Veinticinco minutos más tarde me había cambiado y lavado, y me encaminaba al quirófano número dos cuando me detuvo un interno.
—¿Qué pasa?
—No tenemos sangre —respondió el joven escocés—. No les queda AB negativo.
Me quedé mirándolo. ¿Qué más iba a torcerse aquel día?
—Me tomas el pelo —logré decir.
No bromeaba.
—Es un grupo poco común. Hace dos días hubo un accidente de tráfico. Tenemos una unidad, eso es todo.
—Pues consigue más, por Dios —aparte de todo lo que había pasado ya, estaba nerviosísima ante la intervención que me esperaba. Me temo que no sé mostrarme educada en tales circunstancias.
—No soy idiota. Ya la hemos pedido. Pero de momento el helicóptero no puede salir. El viento es demasiado fuerte.
Lo miré furiosa y entré bruscamente en el quirófano en el preciso momento en que un hombre corpulento con una bata de algodón del azul de las fuerzas armadas hacía la última incisión en el útero de Janet.
—Succión —dijo. Cogió un tubo de la enfermera ayudante y lo insertó para drenar el fluido amniótico.
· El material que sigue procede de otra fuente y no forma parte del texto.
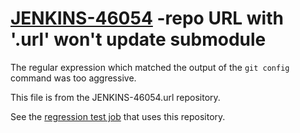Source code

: # [JENKINS-46054](https://issues.jenkins-ci.org/browse/JENKINS-46054) -repo URL with '.url' won't update submodule

The regular expression which matched the output of the `git config`
command was too aggressive.

This file is from the JENKINS-46054.url repository.

See the [regression test job](https://github.com/MarkEWaite/jenkins-bugs/blob/JENKINS-46054/Jenkinsfile) that uses this repository.
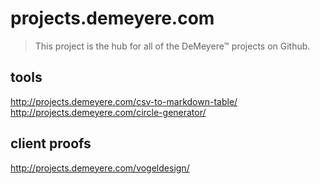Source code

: 
projects.demeyere.com
===================

> This project is the hub for all of the DeMeyere™ projects on Github.



tools
-----------------
http://projects.demeyere.com/csv-to-markdown-table/
http://projects.demeyere.com/circle-generator/


client proofs
-----------------
http://projects.demeyere.com/vogeldesign/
A pesar de la mascarilla y del gorro del uniforme de quirófano, enseguida vi que Kenn Gifford era excepcionalmente atractivo; no guapo, sino más bien todo lo contrario, pero imponente de todos modos. Por encima de la mascarilla se veía una piel clara, de esas que dejan ver las venas de debajo y parecen permanentemente rosadas a partir de cierta edad. Aún no había alcanzado esa edad, pero en el quirófano hacía calor y estaba sofocado. Tenía los ojos pequeños y hundidos, casi no se veían a cierta distancia, y eran de un color indeterminado incluso de cerca. No eran azules o marrones o verdes o color avellana. Oscuros más que claros, tal vez el gris fuera el color que mejor los describía, pero como no los había visto, pensé que ese era su color. Debajo de ellos, profundas ojeras en forma de media luna.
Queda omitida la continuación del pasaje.